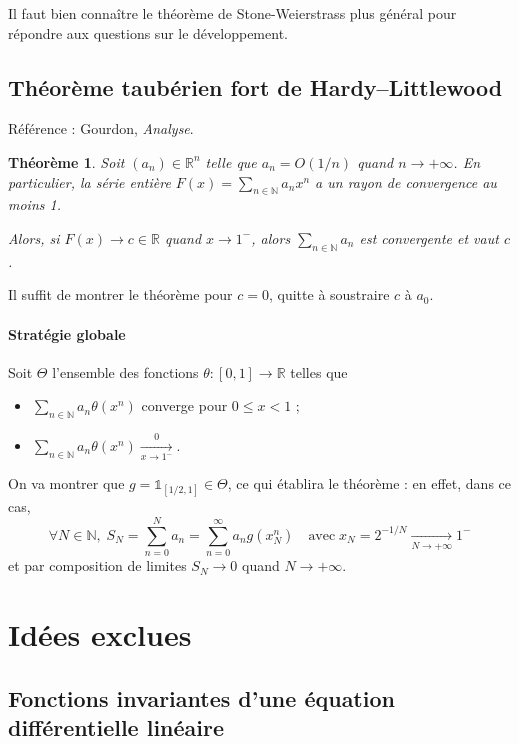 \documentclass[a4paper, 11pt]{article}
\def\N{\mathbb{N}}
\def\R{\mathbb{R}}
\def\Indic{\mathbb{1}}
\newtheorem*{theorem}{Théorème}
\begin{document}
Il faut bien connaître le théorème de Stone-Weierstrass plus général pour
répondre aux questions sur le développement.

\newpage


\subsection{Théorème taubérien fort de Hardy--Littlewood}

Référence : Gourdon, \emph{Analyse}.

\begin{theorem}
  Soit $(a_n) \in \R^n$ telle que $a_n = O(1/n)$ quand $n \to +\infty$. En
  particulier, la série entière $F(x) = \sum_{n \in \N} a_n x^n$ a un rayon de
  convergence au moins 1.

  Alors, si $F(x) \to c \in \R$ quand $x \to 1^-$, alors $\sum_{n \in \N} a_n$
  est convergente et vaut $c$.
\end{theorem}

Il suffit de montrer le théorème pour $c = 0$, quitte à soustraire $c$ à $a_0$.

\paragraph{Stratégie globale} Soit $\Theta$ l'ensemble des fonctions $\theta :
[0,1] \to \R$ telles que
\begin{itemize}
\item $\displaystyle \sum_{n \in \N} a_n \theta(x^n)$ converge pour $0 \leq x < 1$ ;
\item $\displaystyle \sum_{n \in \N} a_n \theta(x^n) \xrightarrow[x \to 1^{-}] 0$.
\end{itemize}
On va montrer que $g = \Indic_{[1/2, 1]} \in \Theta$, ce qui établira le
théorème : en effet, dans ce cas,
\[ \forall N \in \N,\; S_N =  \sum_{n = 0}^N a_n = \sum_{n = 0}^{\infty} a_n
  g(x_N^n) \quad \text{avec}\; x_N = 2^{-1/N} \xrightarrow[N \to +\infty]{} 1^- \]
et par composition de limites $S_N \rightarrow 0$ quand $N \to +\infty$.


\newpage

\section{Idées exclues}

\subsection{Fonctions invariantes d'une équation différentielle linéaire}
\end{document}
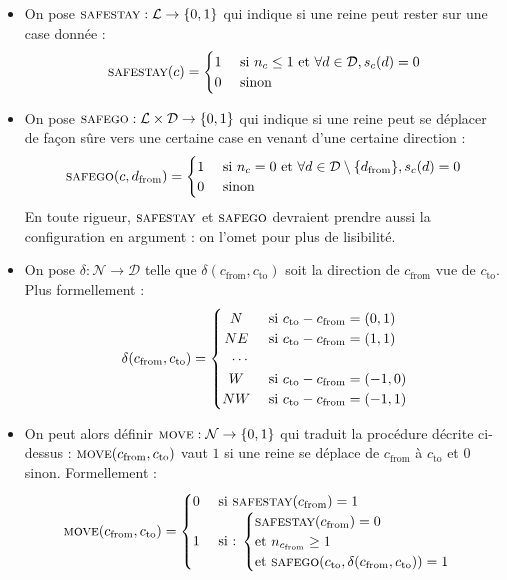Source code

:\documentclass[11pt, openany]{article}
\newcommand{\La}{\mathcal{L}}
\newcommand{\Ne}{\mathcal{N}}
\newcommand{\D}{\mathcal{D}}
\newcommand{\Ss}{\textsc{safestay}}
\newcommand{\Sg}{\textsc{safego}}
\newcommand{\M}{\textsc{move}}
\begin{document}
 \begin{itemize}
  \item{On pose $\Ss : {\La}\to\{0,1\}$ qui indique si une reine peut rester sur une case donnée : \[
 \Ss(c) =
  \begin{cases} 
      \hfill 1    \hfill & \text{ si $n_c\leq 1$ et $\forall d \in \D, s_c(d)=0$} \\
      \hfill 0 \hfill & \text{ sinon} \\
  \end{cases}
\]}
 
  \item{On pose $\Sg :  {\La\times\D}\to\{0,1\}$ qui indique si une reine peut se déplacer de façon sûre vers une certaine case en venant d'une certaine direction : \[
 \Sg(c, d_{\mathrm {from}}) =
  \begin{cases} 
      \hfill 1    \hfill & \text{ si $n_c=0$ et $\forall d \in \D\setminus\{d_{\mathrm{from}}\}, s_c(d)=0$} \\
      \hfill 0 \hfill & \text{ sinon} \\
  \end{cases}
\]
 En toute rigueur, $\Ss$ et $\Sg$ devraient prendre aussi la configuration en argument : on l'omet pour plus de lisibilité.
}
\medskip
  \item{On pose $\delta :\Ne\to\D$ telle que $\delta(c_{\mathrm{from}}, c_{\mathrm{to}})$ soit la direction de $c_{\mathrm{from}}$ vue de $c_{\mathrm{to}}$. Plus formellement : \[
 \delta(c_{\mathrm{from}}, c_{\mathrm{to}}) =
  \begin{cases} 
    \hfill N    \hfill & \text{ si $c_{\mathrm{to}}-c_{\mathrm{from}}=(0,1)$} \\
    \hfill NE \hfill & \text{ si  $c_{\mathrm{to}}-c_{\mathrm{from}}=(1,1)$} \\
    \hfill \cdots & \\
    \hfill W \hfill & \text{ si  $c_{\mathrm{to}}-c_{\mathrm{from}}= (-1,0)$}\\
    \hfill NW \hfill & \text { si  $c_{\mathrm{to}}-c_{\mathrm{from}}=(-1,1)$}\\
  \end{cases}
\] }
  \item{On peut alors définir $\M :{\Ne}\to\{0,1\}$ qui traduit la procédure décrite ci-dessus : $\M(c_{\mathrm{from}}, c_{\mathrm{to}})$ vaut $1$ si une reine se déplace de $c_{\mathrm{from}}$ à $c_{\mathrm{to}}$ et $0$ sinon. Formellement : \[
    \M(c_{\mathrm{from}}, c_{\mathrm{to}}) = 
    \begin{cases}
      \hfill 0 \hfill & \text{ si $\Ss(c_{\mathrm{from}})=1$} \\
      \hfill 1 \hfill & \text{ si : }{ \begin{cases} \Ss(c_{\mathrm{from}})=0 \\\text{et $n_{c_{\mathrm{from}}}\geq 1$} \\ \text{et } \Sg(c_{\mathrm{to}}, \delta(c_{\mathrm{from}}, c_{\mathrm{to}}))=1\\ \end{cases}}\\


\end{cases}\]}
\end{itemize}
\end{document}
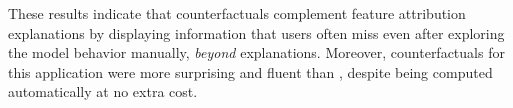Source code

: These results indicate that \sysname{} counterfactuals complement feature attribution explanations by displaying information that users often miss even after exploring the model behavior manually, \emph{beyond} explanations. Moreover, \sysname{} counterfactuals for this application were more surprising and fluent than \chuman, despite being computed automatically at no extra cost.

========================================

ASSIGNMENT: Lines holding "direction" in the material above are to be reported.

ANSWER TO THE EXERCISE:
  \item{On pose $\Sg :  {\La\times\D}\to\{0,1\}$ qui indique si une reine peut se déplacer de façon sûre vers une certaine case en venant d'une certaine direction : \[
  \item{On pose $\delta :\Ne\to\D$ telle que $\delta(c_{\mathrm{from}}, c_{\mathrm{to}})$ soit la direction de $c_{\mathrm{from}}$ vue de $c_{\mathrm{to}}$. Plus formellement : \[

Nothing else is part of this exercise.